A woman grinding rhino horn in a specially designed bowl
Who could resist such a claim when we know that folks with cancer can be desperate for any sort of solution.  On top of that came the ridiculous claim that the stuff is a cure-all for hangovers, which led it to become a “fashion” tonic for the newly rich and upwardly mobile in Vietnam. Not bad for an overgrown fingernail!

On the price side, the Vietnamese marketing has driven the price to something close to double that of gold. Wow, my fingernails are not worth that much.

While many poachers have been killed and even more arrested, the carnage continues and the rangers are at constant risk. That they are willing to run that risk, the loss of their own lives, speaks volumes for them, and it is even sadder to realize that rangers, senior park and wildlife officials and military forces in some countries have been implicated in the poaching, rather than the efforts to stop it. For me personally, the saddest example of this lies in the country of my birth where, it is reported, that over 30 senior staff of the Kenya Wildlife Service have been suspended over allegations of complicity in poaching.

Thousands of words have been exchanged on the issue. Those who wish to see the ban lifted seem to come from the very considerable number of South African game ranchers who have successfully, and at no trivial cost, successfully bred rhinos on their properties. Nobody has provided actual numbers, but the ranchers obviously see the potential of the sale of horn into the oriental (mainly Vietnamese) market as being no different than the sale of any other commodity derived from a business venture. The only other sources of income for these ranchers are through tourism or livestock auctions. For those who wonder about the latter, they have been an integral part of the South African game ranch industry for at least twenty years. Ranchers have become expert at rounding up and transporting just about any species that one can ranch.

Among the arguments in favour of the legalization of trade one correspondent suggests that poachers could be taught to breed rhinos and harvest the horn every two years or so. The horn of a white rhino (the commonest species) grows at about 0.9 kg per year and at prices in the $60,000 per kg range that would mean a substantial income from just a few animals. The writer makes the point that the communities that engage in this enterprise would guard their assets with their lives.

Those who are against any form of legalization of the rhino horn trade point to the disastrous results of the lifting of the ivory ban by CITES. Nobody (except perhaps those who work within CITES) thinks that the partial lifting of the ban in 1997 has been anything but an utter catastrophe for elephants.  There is a lot of traffic on Internet sites about this mess, and Wikipedia has an interesting look at the long history  of this subject, but I’m trying to focus on the rhino issue here.

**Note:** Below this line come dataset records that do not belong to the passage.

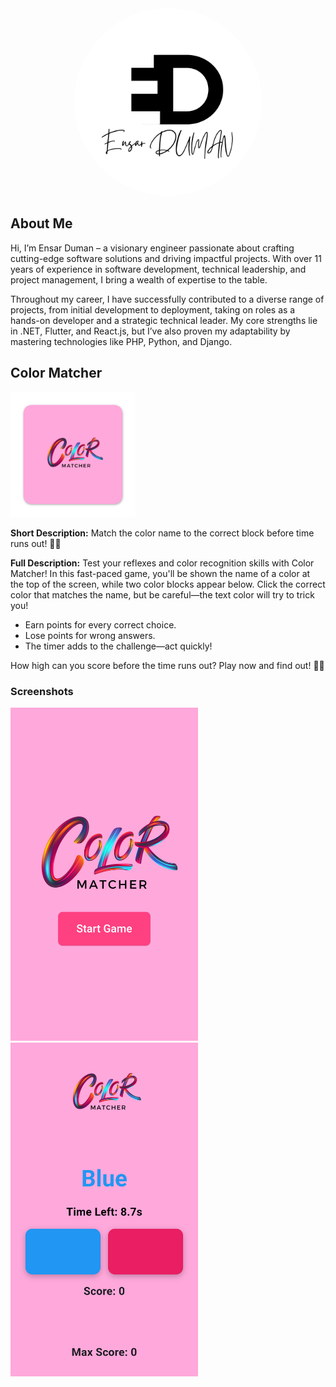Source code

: <div style="text-align: center;">
    <img src="assets/logo.png" alt="Ensar Duman Logo" width="300" style="border-radius: 50%; background-color: white;">
</div>

## About Me

Hi, I’m Ensar Duman – a visionary engineer passionate about crafting cutting-edge software solutions and driving impactful projects. With over 11 years of experience in software development, technical leadership, and project management, I bring a wealth of expertise to the table.

Throughout my career, I have successfully contributed to a diverse range of projects, from initial development to deployment, taking on roles as a hands-on developer and a strategic technical leader. My core strengths lie in .NET, Flutter, and React.js, but I’ve also proven my adaptability by mastering technologies like PHP, Python, and Django.

## Color Matcher

<img src="assets/color_matcher/logo.png" alt="Color Matcher Logo" width="200">

**Short Description:** Match the color name to the correct block before time runs out! 🎨✨

**Full Description:** Test your reflexes and color recognition skills with Color Matcher! In this fast-paced game, you'll be shown the name of a color at the top of the screen, while two color blocks appear below. Click the correct color that matches the name, but be careful—the text color will try to trick you!

- Earn points for every correct choice.
- Lose points for wrong answers.
- The timer adds to the challenge—act quickly!

How high can you score before the time runs out? Play now and find out! 🎨✨

### Screenshots

<img src="assets/color_matcher/ss1.png" alt="Color Matcher Launch" width="300">
<img src="assets/color_matcher/ss2.png" alt="Color Matcher Game Play" width="300">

There have been some changes in the law and penalties for those who are caught poaching. The Kenya government recently changed their laws so that those found guilty might be fined up to $120,00 and prison terms of up to 15 years. This was quite a change form the previous fine of $480.

Harsh penalties for offenders may help a little, but only a little. The real culprits either live in Vietnam or are middle-men in Africa who make the real profits. They would never risk the actual poaching, which involves killing, hard work blood and so on.  They are the ones who need to be targeted. Of course some of them work inside the various wildlife agencies and park systems, or in the military. They will be much harder to catch, but if not caught the carnage will continue. The actual poacher on the ground may be a man who earns a few dollars a day and is trying to support a family. He may be desperate. If he has killed a few rhino (or elephants) he may have upped his social status a bit, and will therefore be even keener to be involved.